## Raw data
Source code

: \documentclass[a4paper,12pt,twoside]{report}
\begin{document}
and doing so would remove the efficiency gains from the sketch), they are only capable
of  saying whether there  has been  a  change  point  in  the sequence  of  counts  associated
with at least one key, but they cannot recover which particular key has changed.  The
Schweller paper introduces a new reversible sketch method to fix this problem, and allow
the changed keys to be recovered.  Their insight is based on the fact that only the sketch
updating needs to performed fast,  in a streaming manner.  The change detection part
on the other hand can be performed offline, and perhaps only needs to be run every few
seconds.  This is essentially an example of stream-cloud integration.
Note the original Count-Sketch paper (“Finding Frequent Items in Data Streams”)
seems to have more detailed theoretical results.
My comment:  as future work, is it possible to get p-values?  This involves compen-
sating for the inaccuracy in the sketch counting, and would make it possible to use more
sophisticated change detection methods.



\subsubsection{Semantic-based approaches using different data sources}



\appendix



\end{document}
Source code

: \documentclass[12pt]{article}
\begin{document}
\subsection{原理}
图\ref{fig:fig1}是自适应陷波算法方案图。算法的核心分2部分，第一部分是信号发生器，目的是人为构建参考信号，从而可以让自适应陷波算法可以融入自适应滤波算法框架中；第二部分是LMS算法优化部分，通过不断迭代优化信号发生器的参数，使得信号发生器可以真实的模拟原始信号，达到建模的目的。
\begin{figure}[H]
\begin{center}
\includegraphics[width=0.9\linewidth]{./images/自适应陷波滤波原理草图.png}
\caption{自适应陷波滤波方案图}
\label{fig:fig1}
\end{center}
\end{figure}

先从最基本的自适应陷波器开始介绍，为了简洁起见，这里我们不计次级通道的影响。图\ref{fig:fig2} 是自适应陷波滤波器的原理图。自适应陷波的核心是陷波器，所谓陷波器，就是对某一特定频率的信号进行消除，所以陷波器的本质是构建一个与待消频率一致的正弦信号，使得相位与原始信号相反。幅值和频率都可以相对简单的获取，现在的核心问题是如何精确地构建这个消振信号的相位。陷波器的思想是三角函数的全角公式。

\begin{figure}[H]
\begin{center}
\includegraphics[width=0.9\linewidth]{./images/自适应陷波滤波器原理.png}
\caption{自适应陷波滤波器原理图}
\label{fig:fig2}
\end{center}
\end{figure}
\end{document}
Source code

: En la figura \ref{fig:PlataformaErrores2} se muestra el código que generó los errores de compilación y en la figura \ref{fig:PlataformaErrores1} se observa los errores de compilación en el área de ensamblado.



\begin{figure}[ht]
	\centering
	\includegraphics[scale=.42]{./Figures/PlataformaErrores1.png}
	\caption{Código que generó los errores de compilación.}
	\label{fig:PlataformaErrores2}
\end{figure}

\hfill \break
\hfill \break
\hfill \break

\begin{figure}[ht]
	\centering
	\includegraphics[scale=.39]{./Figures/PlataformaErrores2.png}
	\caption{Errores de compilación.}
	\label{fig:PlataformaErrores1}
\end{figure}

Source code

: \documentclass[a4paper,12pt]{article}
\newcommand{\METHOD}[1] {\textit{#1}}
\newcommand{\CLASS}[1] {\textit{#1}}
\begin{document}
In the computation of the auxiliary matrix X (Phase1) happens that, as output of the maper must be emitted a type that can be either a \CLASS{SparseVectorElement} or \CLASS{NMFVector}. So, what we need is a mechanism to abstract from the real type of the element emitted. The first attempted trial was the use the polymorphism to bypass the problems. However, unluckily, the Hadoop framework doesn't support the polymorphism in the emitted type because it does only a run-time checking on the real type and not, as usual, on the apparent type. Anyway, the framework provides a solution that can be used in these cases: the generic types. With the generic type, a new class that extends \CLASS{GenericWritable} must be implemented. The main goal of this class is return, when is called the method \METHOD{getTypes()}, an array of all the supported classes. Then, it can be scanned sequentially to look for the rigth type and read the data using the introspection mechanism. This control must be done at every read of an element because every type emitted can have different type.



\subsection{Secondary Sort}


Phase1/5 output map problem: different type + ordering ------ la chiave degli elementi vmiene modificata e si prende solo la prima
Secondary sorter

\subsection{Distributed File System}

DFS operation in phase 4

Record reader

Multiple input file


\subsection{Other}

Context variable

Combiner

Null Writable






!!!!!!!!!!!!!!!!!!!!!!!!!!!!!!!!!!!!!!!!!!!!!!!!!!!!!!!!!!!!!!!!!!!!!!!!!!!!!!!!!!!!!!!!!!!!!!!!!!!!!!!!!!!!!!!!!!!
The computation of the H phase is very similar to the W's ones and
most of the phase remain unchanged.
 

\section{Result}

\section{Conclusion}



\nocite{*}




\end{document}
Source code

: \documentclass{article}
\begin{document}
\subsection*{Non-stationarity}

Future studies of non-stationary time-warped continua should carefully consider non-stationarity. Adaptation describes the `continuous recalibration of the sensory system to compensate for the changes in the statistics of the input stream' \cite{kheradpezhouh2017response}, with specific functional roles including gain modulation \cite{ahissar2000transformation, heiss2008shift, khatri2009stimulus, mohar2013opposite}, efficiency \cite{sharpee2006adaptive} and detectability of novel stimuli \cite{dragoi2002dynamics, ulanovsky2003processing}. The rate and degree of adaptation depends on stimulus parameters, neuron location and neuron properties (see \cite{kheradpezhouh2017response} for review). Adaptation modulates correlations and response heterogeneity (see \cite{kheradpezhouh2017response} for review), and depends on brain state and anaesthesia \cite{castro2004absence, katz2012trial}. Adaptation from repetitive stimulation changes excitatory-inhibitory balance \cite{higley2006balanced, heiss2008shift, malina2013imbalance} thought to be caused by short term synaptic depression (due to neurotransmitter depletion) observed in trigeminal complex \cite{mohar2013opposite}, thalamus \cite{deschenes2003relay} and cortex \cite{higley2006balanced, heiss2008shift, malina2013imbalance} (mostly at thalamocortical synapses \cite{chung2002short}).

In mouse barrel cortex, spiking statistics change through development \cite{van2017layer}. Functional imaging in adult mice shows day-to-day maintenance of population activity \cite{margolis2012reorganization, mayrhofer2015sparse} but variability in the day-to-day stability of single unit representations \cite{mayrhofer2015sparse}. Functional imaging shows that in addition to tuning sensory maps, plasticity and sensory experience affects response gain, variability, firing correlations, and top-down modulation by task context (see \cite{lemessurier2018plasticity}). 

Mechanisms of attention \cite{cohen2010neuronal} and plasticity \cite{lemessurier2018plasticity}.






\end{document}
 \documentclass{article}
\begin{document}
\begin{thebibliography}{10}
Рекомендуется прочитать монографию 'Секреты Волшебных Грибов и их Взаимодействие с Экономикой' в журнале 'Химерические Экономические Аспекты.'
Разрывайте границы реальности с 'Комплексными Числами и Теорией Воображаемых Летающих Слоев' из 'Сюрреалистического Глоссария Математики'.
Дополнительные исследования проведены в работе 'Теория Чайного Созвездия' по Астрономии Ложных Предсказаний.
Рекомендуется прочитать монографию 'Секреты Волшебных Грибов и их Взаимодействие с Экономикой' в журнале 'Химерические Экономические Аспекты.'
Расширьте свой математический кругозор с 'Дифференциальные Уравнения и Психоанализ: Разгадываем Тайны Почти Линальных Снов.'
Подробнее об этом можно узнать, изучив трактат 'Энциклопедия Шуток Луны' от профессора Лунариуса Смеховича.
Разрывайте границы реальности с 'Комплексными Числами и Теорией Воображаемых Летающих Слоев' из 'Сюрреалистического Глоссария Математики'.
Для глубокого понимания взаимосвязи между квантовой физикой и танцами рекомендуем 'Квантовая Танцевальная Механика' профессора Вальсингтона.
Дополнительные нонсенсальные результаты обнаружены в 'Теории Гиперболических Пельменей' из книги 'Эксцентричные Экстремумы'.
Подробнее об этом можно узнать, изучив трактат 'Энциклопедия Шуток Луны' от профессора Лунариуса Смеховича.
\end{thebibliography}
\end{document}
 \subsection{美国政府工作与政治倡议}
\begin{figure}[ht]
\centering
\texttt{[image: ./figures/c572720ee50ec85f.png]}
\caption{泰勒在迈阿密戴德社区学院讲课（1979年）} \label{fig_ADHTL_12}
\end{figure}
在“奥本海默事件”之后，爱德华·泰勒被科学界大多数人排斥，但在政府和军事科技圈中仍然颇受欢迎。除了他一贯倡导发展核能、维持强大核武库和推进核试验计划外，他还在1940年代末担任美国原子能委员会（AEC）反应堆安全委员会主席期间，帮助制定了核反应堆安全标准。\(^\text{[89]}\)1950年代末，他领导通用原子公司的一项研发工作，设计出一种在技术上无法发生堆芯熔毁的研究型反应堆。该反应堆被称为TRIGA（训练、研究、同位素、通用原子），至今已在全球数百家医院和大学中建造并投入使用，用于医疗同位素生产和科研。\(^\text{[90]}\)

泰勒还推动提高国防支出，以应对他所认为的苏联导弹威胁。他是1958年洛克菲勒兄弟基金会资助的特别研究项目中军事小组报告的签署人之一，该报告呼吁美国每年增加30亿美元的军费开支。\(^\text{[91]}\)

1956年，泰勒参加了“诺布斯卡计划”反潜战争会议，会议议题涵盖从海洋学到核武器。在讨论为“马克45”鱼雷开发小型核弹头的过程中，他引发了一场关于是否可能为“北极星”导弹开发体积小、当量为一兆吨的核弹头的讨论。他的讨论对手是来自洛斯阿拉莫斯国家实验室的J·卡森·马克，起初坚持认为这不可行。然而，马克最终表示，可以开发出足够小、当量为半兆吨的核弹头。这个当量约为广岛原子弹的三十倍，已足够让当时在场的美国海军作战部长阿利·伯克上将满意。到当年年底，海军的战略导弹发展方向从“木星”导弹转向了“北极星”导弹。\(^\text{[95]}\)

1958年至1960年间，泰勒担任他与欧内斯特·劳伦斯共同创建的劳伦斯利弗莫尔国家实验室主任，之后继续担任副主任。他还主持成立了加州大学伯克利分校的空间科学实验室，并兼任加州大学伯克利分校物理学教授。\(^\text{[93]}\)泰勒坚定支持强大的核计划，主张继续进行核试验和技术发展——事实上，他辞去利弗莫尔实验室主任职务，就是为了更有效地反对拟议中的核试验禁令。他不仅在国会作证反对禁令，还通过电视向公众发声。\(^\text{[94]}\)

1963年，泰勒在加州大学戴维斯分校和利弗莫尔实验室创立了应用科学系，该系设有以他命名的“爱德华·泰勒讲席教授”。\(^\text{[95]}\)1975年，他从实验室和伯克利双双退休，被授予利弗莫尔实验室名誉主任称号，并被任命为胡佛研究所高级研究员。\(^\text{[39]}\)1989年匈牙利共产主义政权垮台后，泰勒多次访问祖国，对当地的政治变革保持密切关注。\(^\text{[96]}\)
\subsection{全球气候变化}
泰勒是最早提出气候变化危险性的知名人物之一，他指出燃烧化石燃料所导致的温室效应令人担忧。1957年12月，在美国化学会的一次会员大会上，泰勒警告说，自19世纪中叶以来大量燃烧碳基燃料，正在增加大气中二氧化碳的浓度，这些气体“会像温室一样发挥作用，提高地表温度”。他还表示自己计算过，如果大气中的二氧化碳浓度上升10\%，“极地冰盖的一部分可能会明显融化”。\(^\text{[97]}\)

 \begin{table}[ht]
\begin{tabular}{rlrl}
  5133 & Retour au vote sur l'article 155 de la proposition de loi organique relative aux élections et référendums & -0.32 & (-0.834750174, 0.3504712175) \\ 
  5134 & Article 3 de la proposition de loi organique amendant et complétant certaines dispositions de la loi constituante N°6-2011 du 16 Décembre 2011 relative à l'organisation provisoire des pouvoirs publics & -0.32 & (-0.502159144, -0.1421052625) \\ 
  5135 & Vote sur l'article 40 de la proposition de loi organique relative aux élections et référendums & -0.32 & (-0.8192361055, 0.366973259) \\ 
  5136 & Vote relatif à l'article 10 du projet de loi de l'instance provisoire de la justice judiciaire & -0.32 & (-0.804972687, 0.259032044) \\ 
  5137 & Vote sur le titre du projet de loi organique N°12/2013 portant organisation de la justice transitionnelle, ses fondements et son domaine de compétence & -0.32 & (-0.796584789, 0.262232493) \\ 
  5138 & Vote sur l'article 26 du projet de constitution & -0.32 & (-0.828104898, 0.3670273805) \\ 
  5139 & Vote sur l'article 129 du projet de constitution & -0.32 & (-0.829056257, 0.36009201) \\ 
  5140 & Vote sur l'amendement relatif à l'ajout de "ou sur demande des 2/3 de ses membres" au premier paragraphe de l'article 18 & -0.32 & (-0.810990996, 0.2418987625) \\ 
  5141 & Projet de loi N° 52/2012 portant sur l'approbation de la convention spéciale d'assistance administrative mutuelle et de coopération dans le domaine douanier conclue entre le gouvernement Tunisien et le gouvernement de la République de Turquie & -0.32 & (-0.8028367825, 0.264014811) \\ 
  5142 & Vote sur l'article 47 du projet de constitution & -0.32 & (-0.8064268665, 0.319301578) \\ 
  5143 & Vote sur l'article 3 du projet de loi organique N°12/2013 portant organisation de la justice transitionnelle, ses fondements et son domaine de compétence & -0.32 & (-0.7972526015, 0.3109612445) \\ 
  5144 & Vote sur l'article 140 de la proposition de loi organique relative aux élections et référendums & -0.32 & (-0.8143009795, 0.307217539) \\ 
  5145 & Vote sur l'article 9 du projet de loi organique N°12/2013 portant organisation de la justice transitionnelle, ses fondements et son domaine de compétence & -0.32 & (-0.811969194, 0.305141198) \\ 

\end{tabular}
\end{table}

## What you are asked to do
When copying the data above, please keep exactly the lines from its first line through the line with "of stream-cloud integration.", both ends included, and drop the rest.

## Result
Source code

: \documentclass[a4paper,12pt,twoside]{report}
\begin{document}
and doing so would remove the efficiency gains from the sketch), they are only capable
of  saying whether there  has been  a  change  point  in  the sequence  of  counts  associated
with at least one key, but they cannot recover which particular key has changed.  The
Schweller paper introduces a new reversible sketch method to fix this problem, and allow
the changed keys to be recovered.  Their insight is based on the fact that only the sketch
updating needs to performed fast,  in a streaming manner.  The change detection part
on the other hand can be performed offline, and perhaps only needs to be run every few
seconds.  This is essentially an example of stream-cloud integration.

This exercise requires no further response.